* [Exercise requirements]: Output every entry below exactly, without its pictures.

* [Exercise data]:
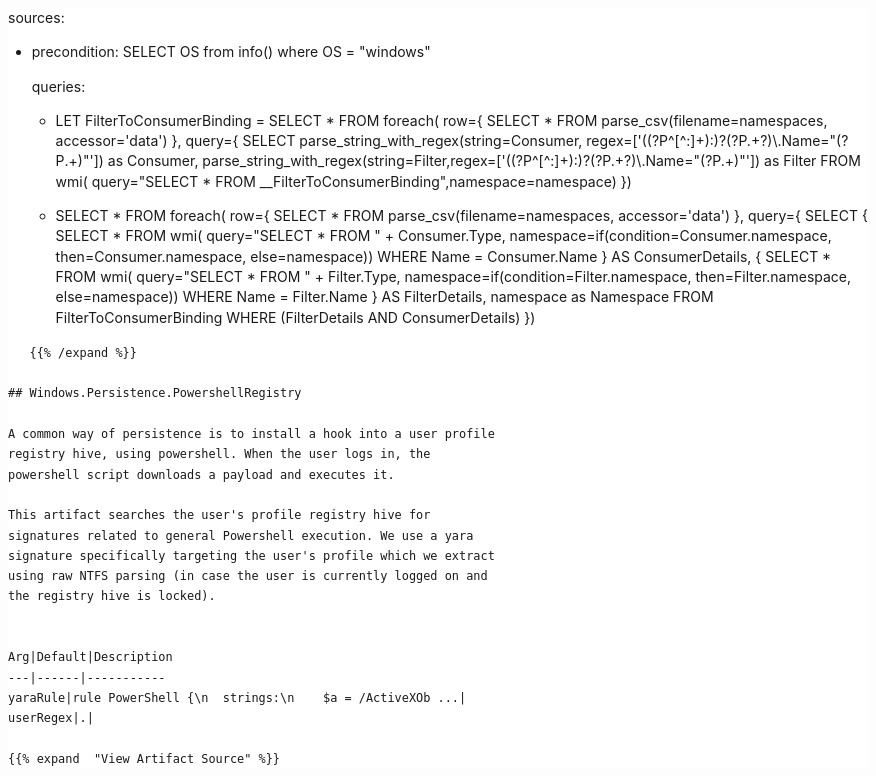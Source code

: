sources:
 - precondition:
     SELECT OS from info() where OS = "windows"

   queries:
     - LET FilterToConsumerBinding = SELECT * FROM foreach(
        row={
                SELECT *
                FROM parse_csv(filename=namespaces, accessor='data')
        },
        query={
                SELECT parse_string_with_regex(string=Consumer,
                    regex=['((?P<namespace>^[^:]+):)?(?P<Type>.+?)\\.Name="(?P<Name>.+)"']) as Consumer,
                    parse_string_with_regex(string=Filter,regex=['((?P<namespace>^[^:]+):)?(?P<Type>.+?)\\.Name="(?P<Name>.+)"']) as Filter
                FROM wmi(
                    query="SELECT * FROM __FilterToConsumerBinding",namespace=namespace)
        })

     - SELECT * FROM foreach(
            row={
                    SELECT *
                    FROM parse_csv(filename=namespaces, accessor='data')
            },
            query={
                 SELECT {
                     SELECT * FROM wmi(
                       query="SELECT * FROM " + Consumer.Type,
                       namespace=if(condition=Consumer.namespace,
                          then=Consumer.namespace,
                          else=namespace)) WHERE Name = Consumer.Name
                   } AS ConsumerDetails,
                   {
                     SELECT * FROM wmi(
                       query="SELECT * FROM " + Filter.Type,
                       namespace=if(condition=Filter.namespace,
                          then=Filter.namespace,
                          else=namespace)) WHERE Name = Filter.Name
                   } AS FilterDetails,
                   namespace as Namespace
                 FROM FilterToConsumerBinding
                 WHERE (FilterDetails AND ConsumerDetails)
            })
```
   {{% /expand %}}

## Windows.Persistence.PowershellRegistry

A common way of persistence is to install a hook into a user profile
registry hive, using powershell. When the user logs in, the
powershell script downloads a payload and executes it.

This artifact searches the user's profile registry hive for
signatures related to general Powershell execution. We use a yara
signature specifically targeting the user's profile which we extract
using raw NTFS parsing (in case the user is currently logged on and
the registry hive is locked).


Arg|Default|Description
---|------|-----------
yaraRule|rule PowerShell {\n  strings:\n    $a = /ActiveXOb ...|
userRegex|.|

{{% expand  "View Artifact Source" %}}
```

* [Response box]:
Source code

:sources:
 - precondition:
     SELECT OS from info() where OS = "windows"

   queries:
     - LET FilterToConsumerBinding = SELECT * FROM foreach(
        row={
                SELECT *
                FROM parse_csv(filename=namespaces, accessor='data')
        },
        query={
                SELECT parse_string_with_regex(string=Consumer,
                    regex=['((?P<namespace>^[^:]+):)?(?P<Type>.+?)\\.Name="(?P<Name>.+)"']) as Consumer,
                    parse_string_with_regex(string=Filter,regex=['((?P<namespace>^[^:]+):)?(?P<Type>.+?)\\.Name="(?P<Name>.+)"']) as Filter
                FROM wmi(
                    query="SELECT * FROM __FilterToConsumerBinding",namespace=namespace)
        })

     - SELECT * FROM foreach(
            row={
                    SELECT *
                    FROM parse_csv(filename=namespaces, accessor='data')
            },
            query={
                 SELECT {
                     SELECT * FROM wmi(
                       query="SELECT * FROM " + Consumer.Type,
                       namespace=if(condition=Consumer.namespace,
                          then=Consumer.namespace,
                          else=namespace)) WHERE Name = Consumer.Name
                   } AS ConsumerDetails,
                   {
                     SELECT * FROM wmi(
                       query="SELECT * FROM " + Filter.Type,
                       namespace=if(condition=Filter.namespace,
                          then=Filter.namespace,
                          else=namespace)) WHERE Name = Filter.Name
                   } AS FilterDetails,
                   namespace as Namespace
                 FROM FilterToConsumerBinding
                 WHERE (FilterDetails AND ConsumerDetails)
            })
```
   {{% /expand %}}

## Windows.Persistence.PowershellRegistry

A common way of persistence is to install a hook into a user profile
registry hive, using powershell. When the user logs in, the
powershell script downloads a payload and executes it.

This artifact searches the user's profile registry hive for
signatures related to general Powershell execution. We use a yara
signature specifically targeting the user's profile which we extract
using raw NTFS parsing (in case the user is currently logged on and
the registry hive is locked).


Arg|Default|Description
---|------|-----------
yaraRule|rule PowerShell {\n  strings:\n    $a = /ActiveXOb ...|
userRegex|.|

{{% expand  "View Artifact Source" %}}
```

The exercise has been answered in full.